書いているうちにやめどころがわからなくなり今回はかなり長めです


 ミモザは〈マラサダショップ〉で四人分のマラサダと手持ち用のマラサダを選んでいた。ギルガルドなどの食事を必要としないポケモンを除いてもかなりの量になった。

 

「お嬢さん、大丈夫かい?」

 

 店員も心配そうだ。だがミモザは「大丈夫なの」とボールからニャオニクスをだした。

 

「にゃおにゃお、手伝ってなの」

「にゃ~お」

 

 一声鳴くと“ねんりき”で袋を持ち上げる。それを見て店員は「ほぉー」と感心した。自分達用のマラサダを持ち、店を出ていった。だが、出てすぐに先ほどのスカル団のうちの二人に行く手を阻まれた。

 

「…」

 

 ミモザは黙って目の前の二人を観察した。男女の二人で格好はほぼ一緒。手持ちのツツケラとヤングースを従えている。相手は自分の圧倒的有利を疑っておらずかなり余裕の表情だ。その証拠にさっきから男のほうが頭をぐりぐり動かしてめっちゃガンをとばしてくる。

 

「HEYヘーイ?うまそうなもんもってんジャン?」

 

 頭の動作に加え両手も動かし始めた。

 

「あたしらの事はわかってんだよね?ね?」

 

 女の方は高圧的にしゃべりかけてくる。

 

「…」

 

 ミモザは黙ったままだったが、その目には少しヤバめの光が宿っていた。
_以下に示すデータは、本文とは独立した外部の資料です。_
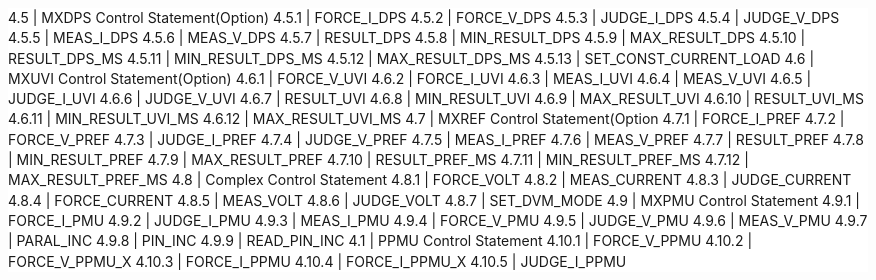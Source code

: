4.5     | MXDPS Control Statement(Option)
4.5.1   | FORCE_I_DPS
4.5.2   | FORCE_V_DPS
4.5.3   | JUDGE_I_DPS
4.5.4   | JUDGE_V_DPS
4.5.5   | MEAS_I_DPS
4.5.6   | MEAS_V_DPS
4.5.7   | RESULT_DPS
4.5.8   | MIN_RESULT_DPS
4.5.9   | MAX_RESULT_DPS
4.5.10  | RESULT_DPS_MS
4.5.11  | MIN_RESULT_DPS_MS
4.5.12  | MAX_RESULT_DPS_MS
4.5.13  | SET_CONST_CURRENT_LOAD
4.6     | MXUVI Control Statement(Option)
4.6.1   | FORCE_V_UVI
4.6.2   | FORCE_I_UVI
4.6.3   | MEAS_I_UVI
4.6.4   | MEAS_V_UVI
4.6.5   | JUDGE_I_UVI
4.6.6   | JUDGE_V_UVI
4.6.7   | RESULT_UVI
4.6.8   | MIN_RESULT_UVI
4.6.9   | MAX_RESULT_UVI
4.6.10  | RESULT_UVI_MS
4.6.11  | MIN_RESULT_UVI_MS
4.6.12  | MAX_RESULT_UVI_MS
4.7     | MXREF Control Statement(Option
4.7.1   | FORCE_I_PREF
4.7.2   | FORCE_V_PREF
4.7.3   | JUDGE_I_PREF
4.7.4   | JUDGE_V_PREF
4.7.5   | MEAS_I_PREF
4.7.6   | MEAS_V_PREF
4.7.7   | RESULT_PREF
4.7.8   | MIN_RESULT_PREF
4.7.9   | MAX_RESULT_PREF
4.7.10  | RESULT_PREF_MS
4.7.11  | MIN_RESULT_PREF_MS
4.7.12  | MAX_RESULT_PREF_MS
4.8     | Complex Control Statement
4.8.1   | FORCE_VOLT
4.8.2   | MEAS_CURRENT
4.8.3   | JUDGE_CURRENT
4.8.4   | FORCE_CURRENT
4.8.5   | MEAS_VOLT
4.8.6   | JUDGE_VOLT
4.8.7   | SET_DVM_MODE
4.9     | MXPMU Control Statement
4.9.1   | FORCE_I_PMU
4.9.2   | JUDGE_I_PMU
4.9.3   | MEAS_I_PMU
4.9.4   | FORCE_V_PMU
4.9.5   | JUDGE_V_PMU
4.9.6   | MEAS_V_PMU
4.9.7   | PARAL_INC
4.9.8   | PIN_INC
4.9.9   | READ_PIN_INC
4.1     | PPMU Control Statement
4.10.1  | FORCE_V_PPMU
4.10.2  | FORCE_V_PPMU_X
4.10.3  | FORCE_I_PPMU
4.10.4  | FORCE_I_PPMU_X
4.10.5  | JUDGE_I_PPMU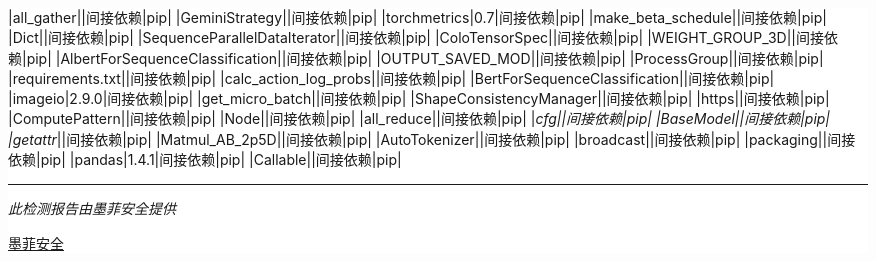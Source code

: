 |all_gather||间接依赖|pip|
|GeminiStrategy||间接依赖|pip|
|torchmetrics|0.7|间接依赖|pip|
|make_beta_schedule||间接依赖|pip|
|Dict||间接依赖|pip|
|SequenceParallelDataIterator||间接依赖|pip|
|ColoTensorSpec||间接依赖|pip|
|WEIGHT_GROUP_3D||间接依赖|pip|
|AlbertForSequenceClassification||间接依赖|pip|
|OUTPUT_SAVED_MOD||间接依赖|pip|
|ProcessGroup||间接依赖|pip|
|requirements.txt||间接依赖|pip|
|calc_action_log_probs||间接依赖|pip|
|BertForSequenceClassification||间接依赖|pip|
|imageio|2.9.0|间接依赖|pip|
|get_micro_batch||间接依赖|pip|
|ShapeConsistencyManager||间接依赖|pip|
|https||间接依赖|pip|
|ComputePattern||间接依赖|pip|
|Node||间接依赖|pip|
|all_reduce||间接依赖|pip|
|_cfg||间接依赖|pip|
|BaseModel||间接依赖|pip|
|getattr_||间接依赖|pip|
|Matmul_AB_2p5D||间接依赖|pip|
|AutoTokenizer||间接依赖|pip|
|broadcast||间接依赖|pip|
|packaging||间接依赖|pip|
|pandas|1.4.1|间接依赖|pip|
|Callable||间接依赖|pip|


------

*此检测报告由墨菲安全提供*

[墨菲安全](www.murphysec.com)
そんなこととはつゆ知らず、だんまりをきめこむミモザを「怖じ気づいた」と思った二人はさらに調子づく。

 

「ブルってる?ブルってるんでスカ~!?」

「おとなしくあたしらの人質になりな!!」

 

 二人がツツケラとヤングースをけしかけてきた。ミモザは荷物を持っているので動けない。ミモザはため息をついた。

 

「はぁ…しょうがないの」

 

 ミモザは自分が持っている袋を真上に放り投げた。

 

「ん?」

「スカ?」

 

 スカル団二人の目線が無意識にそちらを向く。ミモザか上半身を低くし、背後に控えていたギルガルドが前に出る。

 

「“きりさく”」

 

 『ブレードフォルム』のギルガルドが剣の体でツツケラとヤングースを一閃、そのまま体の刃がない部分で男のスカル団員の頭を打つ。

 

「あぎゃん!」

 

 不思議な声をあげて男のスカル団員が気絶した。

 

「ちょ、え?…まっ…」

 

 女のスカル団員は目の前の状況についていけずパニックになっていた。すかさずミモザは女スカル団員にタックルし、バランスを崩したところで女スカル団員の右手と胸ぐらをつかみ、体を反転させる勢いで女スカル団員を背負い投げた。

 

「あいだぁ!?」

 

 女スカル団員は背中を思いきりうち痛みに悶える。その間にポケットから銀色に光るものをだし女スカル団員の首もとにあてる。

 

「動かないほうがいいの」

「ひぃ…!」

 

 女スカル団員は首もとにあたるひんやりした鉄の感触に短く悲鳴をあげた。

 

「うわぁ!?」

 

 隣では男スカル団員が首もとにギルガルドの刃が当てられているのに気づき叫び声をあげる。ミモザは無表情で二人に告げる。

 

「おとなしくミモザの言うことを聞けばなにもしないの」

 

 ミモザの言葉に二人は激しく頷いた。

 

 

 

 路地裏での戦いも終わりが近づいていた。

 

「ゲンガー!“きあいだま”!」

「エレキッド!“スピードスター”!」

 

 戦いというよりも一方的な蹂躙だった。スカル団の手持ちは残りわずかなのに対してケンとリョウは無傷だった。スカル団は焦っていた。

 

「お、おい、こいつらただの観光客じゃねぇのかよ!」

「落ち着け!二人がそろそろ来るはずだ!」

「それまでなんとか持ちこたえろ!」

 

 その時、路地裏に入ってくる影が三つ。

 

「やっと来たか!」

 

 スカル団が希望に満ちた顔でその影のほうを見た。するとその表情は一瞬でドーミラーみたいに青ざめた。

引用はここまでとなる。